Examine the entries and show every line in which the word "from" is found.

=-=-=-=-=

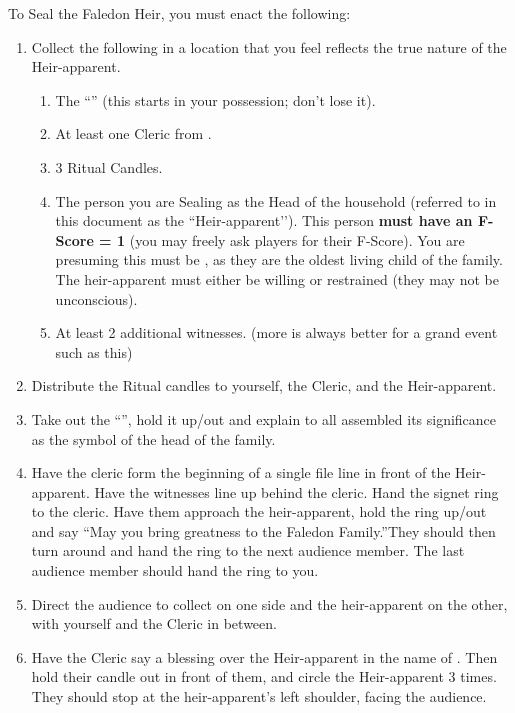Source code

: \documentclass[green]{GL2020}
\begin{document}
To Seal the Faledon Heir, you must enact the following:
\begin{enumerate}
  \item Collect the following in a location that you feel reflects the true nature of the Heir-apparent.
    \begin{enumerate}
      \item The ``\iFaledonRing{}'' (this starts in your possession; don’t lose it).
      \item At least one Cleric from \cTech{}.
      \item 3 Ritual Candles.
      \item The person you are Sealing as the Head of the \cFaledonParent{\formal} household (referred to in this document as the ``Heir-apparent’’). This person \textbf{must have an F-Score = 1} (you may freely ask players for their F-Score). You are presuming this must be \cHeir{}, as they are the oldest living child of the \cFaledonParent{\formal} family. The heir-apparent must either be willing or restrained (they may not be unconscious).
      \item At least 2 additional witnesses. (more is always better for a grand event such as this)
    \end{enumerate}
  \item Distribute the Ritual candles to yourself, the Cleric, and the Heir-apparent.
  \item Take out the ``\iFaledonRing{}'', hold it up/out and explain to all assembled its significance as the symbol of the head of the \cFaledonParent{\formal} family.
  \item Have the cleric form the beginning of a single file line in front of the Heir-apparent. Have the witnesses line up behind the cleric. Hand the signet ring to the cleric. Have them approach the heir-apparent, hold the ring up/out and say ``May you bring greatness to the Faledon Family.''They should then turn around and hand the ring to the next audience member. The last audience member should hand the ring to you.
  \item Direct the audience to collect on one side and the heir-apparent on the other, with yourself and the Cleric in between.
  \item Have the Cleric say a blessing over the Heir-apparent in the name of \cTechGod{}. Then hold their candle out in front of them, and circle the Heir-apparent 3 times. They should stop at the heir-apparent’s left shoulder, facing the audience.
    \begin{enumerate}

\end{enumerate}
\end{enumerate}
\end{document}
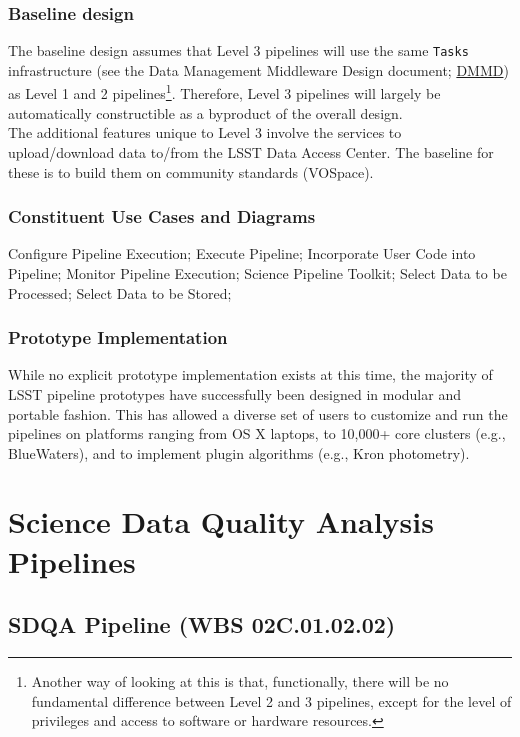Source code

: \documentclass[12pt]{article}
\newcommand{\ds}[2]{{\color{blue} \href{https://docushare.lsstcorp.org/docushare/dsweb/Get/#1}{#2}}\xspace}
\newcommand{\DMMD}{\ds{LDM-152}{DMMD}}
\newcommand{\wbsSDQAP}{WBS 02C.01.02.02}
\begin{document}
\subsubsection{Baseline design}

The baseline design assumes that Level 3 pipelines will use the same {\tt Tasks} infrastructure (see the Data Management Middleware Design document; \DMMD) as Level 1 and 2 pipelines\footnote{Another way of looking at this is that, functionally, there will be no fundamental difference between Level 2 and 3 pipelines, except for the level of privileges and access to software or hardware resources.}. Therefore, Level 3 pipelines will largely be automatically constructible as a byproduct of the overall design.
\\

The additional features unique to Level 3 involve the services to upload/download data to/from the LSST Data Access Center. The baseline for these is to build them on community standards (VOSpace).

\subsubsection{Constituent Use Cases and Diagrams}

Configure Pipeline Execution; Execute Pipeline; Incorporate User Code into Pipeline; Monitor Pipeline Execution; Science Pipeline Toolkit; Select Data to be Processed; Select Data to be Stored;

\subsubsection{Prototype Implementation}

While no explicit prototype implementation exists at this time, the majority of LSST pipeline prototypes have successfully been designed in modular and portable fashion. This has allowed a diverse set of users to customize and run the pipelines on platforms ranging from OS X laptops, to 10,000+ core clusters (e.g., BlueWaters), and to implement plugin algorithms (e.g., Kron photometry).

\clearpage

\section{Science Data Quality Analysis Pipelines}

\subsection{SDQA Pipeline (\wbsSDQAP)}
\end{document}
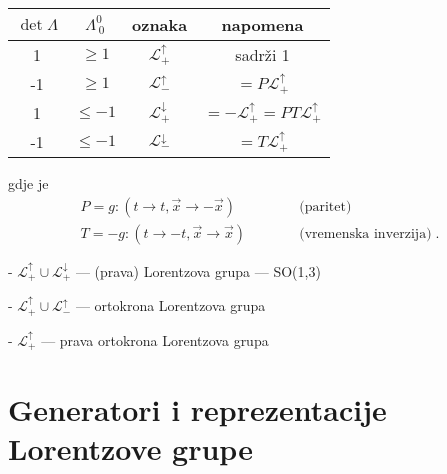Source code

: \begin{center}
\begin{tabular}{cccc}
\hline
$\det\Lambda$ & $\Lambda^{0}_{\:0}$ & oznaka & napomena  \\ \hline
    1         &  $\geq 1$   & $\mathcal{L}^{\uparrow}_{+}$ & sadrži 1 \\
 -1           &  $\geq 1$   & $\mathcal{L}^{\uparrow}_{-}$ & 
$= P \mathcal{L}^{\uparrow}_{+} $ \\
 1           &  $\leq -1$   & $\mathcal{L}^{\downarrow}_{+}$ & 
$= - \mathcal{L}^{\uparrow}_{+} = PT \mathcal{L}^{\uparrow}_{+} $\\
 -1           &  $\leq -1$   & $\mathcal{L}^{\downarrow}_{-}$ & 
$= T \mathcal{L}^{\uparrow}_{+} $  \\ \hline
\end{tabular}
\end{center}
gdje je
\begin{align}
 P=g:  (t\to t, 
\vec{x}\to -\vec{x}) \qquad &\quad \text{(paritet)} \label{eq:paritet} \\
 T=-g:  (t\to -t, 
\vec{x}\to \vec{x}) \qquad  &\quad \text{(vremenska inverzija)} \;.
\end{align}

- $\mathcal{L}^{\uparrow}_{+} \cup \mathcal{L}^{\downarrow}_{+}$
 --- (prava) Lorentzova grupa --- SO(1,3)

- $\mathcal{L}^{\uparrow}_{+} \cup\mathcal{L}^{\uparrow}_{-}$
 --- ortokrona Lorentzova grupa

- $\mathcal{L}^{\uparrow}_{+}$ --- prava ortokrona Lorentzova grupa



\section{Generatori i reprezentacije Lorentzove grupe}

=-=-=-=-=

## ANSWER BELOW:
      \item At least one Cleric from \cTech{}.
The additional features unique to Level 3 involve the services to upload/download data to/from the LSST Data Access Center. The baseline for these is to build them on community standards (VOSpace).
While no explicit prototype implementation exists at this time, the majority of LSST pipeline prototypes have successfully been designed in modular and portable fashion. This has allowed a diverse set of users to customize and run the pipelines on platforms ranging from OS X laptops, to 10,000+ core clusters (e.g., BlueWaters), and to implement plugin algorithms (e.g., Kron photometry).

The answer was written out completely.